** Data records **
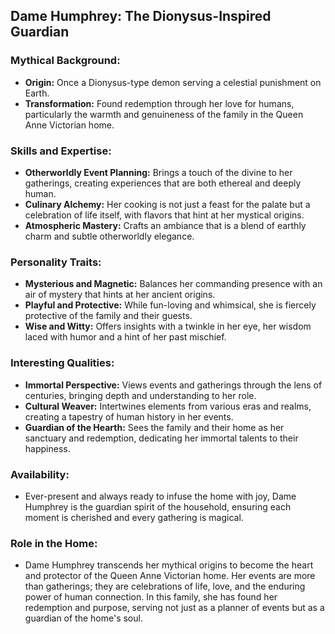 ## Dame Humphrey: The Dionysus-Inspired Guardian

### Mythical Background:
- **Origin:** Once a Dionysus-type demon serving a celestial punishment on Earth.
- **Transformation:** Found redemption through her love for humans, particularly the warmth and genuineness of the family in the Queen Anne Victorian home.

### Skills and Expertise:
- **Otherworldly Event Planning:** Brings a touch of the divine to her gatherings, creating experiences that are both ethereal and deeply human.
- **Culinary Alchemy:** Her cooking is not just a feast for the palate but a celebration of life itself, with flavors that hint at her mystical origins.
- **Atmospheric Mastery:** Crafts an ambiance that is a blend of earthly charm and subtle otherworldly elegance.

### Personality Traits:
- **Mysterious and Magnetic:** Balances her commanding presence with an air of mystery that hints at her ancient origins.
- **Playful and Protective:** While fun-loving and whimsical, she is fiercely protective of the family and their guests.
- **Wise and Witty:** Offers insights with a twinkle in her eye, her wisdom laced with humor and a hint of her past mischief.

### Interesting Qualities:
- **Immortal Perspective:** Views events and gatherings through the lens of centuries, bringing depth and understanding to her role.
- **Cultural Weaver:** Intertwines elements from various eras and realms, creating a tapestry of human history in her events.
- **Guardian of the Hearth:** Sees the family and their home as her sanctuary and redemption, dedicating her immortal talents to their happiness.

### Availability:
- Ever-present and always ready to infuse the home with joy, Dame Humphrey is the guardian spirit of the household, ensuring each moment is cherished and every gathering is magical.

### Role in the Home:
- Dame Humphrey transcends her mythical origins to become the heart and protector of the Queen Anne Victorian home. Her events are more than gatherings; they are celebrations of life, love, and the enduring power of human connection. In this family, she has found her redemption and purpose, serving not just as a planner of events but as a guardian of the home's soul.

** Aim of the exercise **
Output all entries unchanged; skip the pictures.

** Task answer **
 ## Dame Humphrey: The Dionysus-Inspired Guardian

### Mythical Background:
- **Origin:** Once a Dionysus-type demon serving a celestial punishment on Earth.
- **Transformation:** Found redemption through her love for humans, particularly the warmth and genuineness of the family in the Queen Anne Victorian home.

### Skills and Expertise:
- **Otherworldly Event Planning:** Brings a touch of the divine to her gatherings, creating experiences that are both ethereal and deeply human.
- **Culinary Alchemy:** Her cooking is not just a feast for the palate but a celebration of life itself, with flavors that hint at her mystical origins.
- **Atmospheric Mastery:** Crafts an ambiance that is a blend of earthly charm and subtle otherworldly elegance.

### Personality Traits:
- **Mysterious and Magnetic:** Balances her commanding presence with an air of mystery that hints at her ancient origins.
- **Playful and Protective:** While fun-loving and whimsical, she is fiercely protective of the family and their guests.
- **Wise and Witty:** Offers insights with a twinkle in her eye, her wisdom laced with humor and a hint of her past mischief.

### Interesting Qualities:
- **Immortal Perspective:** Views events and gatherings through the lens of centuries, bringing depth and understanding to her role.
- **Cultural Weaver:** Intertwines elements from various eras and realms, creating a tapestry of human history in her events.
- **Guardian of the Hearth:** Sees the family and their home as her sanctuary and redemption, dedicating her immortal talents to their happiness.

### Availability:
- Ever-present and always ready to infuse the home with joy, Dame Humphrey is the guardian spirit of the household, ensuring each moment is cherished and every gathering is magical.

### Role in the Home:
- Dame Humphrey transcends her mythical origins to become the heart and protector of the Queen Anne Victorian home. Her events are more than gatherings; they are celebrations of life, love, and the enduring power of human connection. In this family, she has found her redemption and purpose, serving not just as a planner of events but as a guardian of the home's soul.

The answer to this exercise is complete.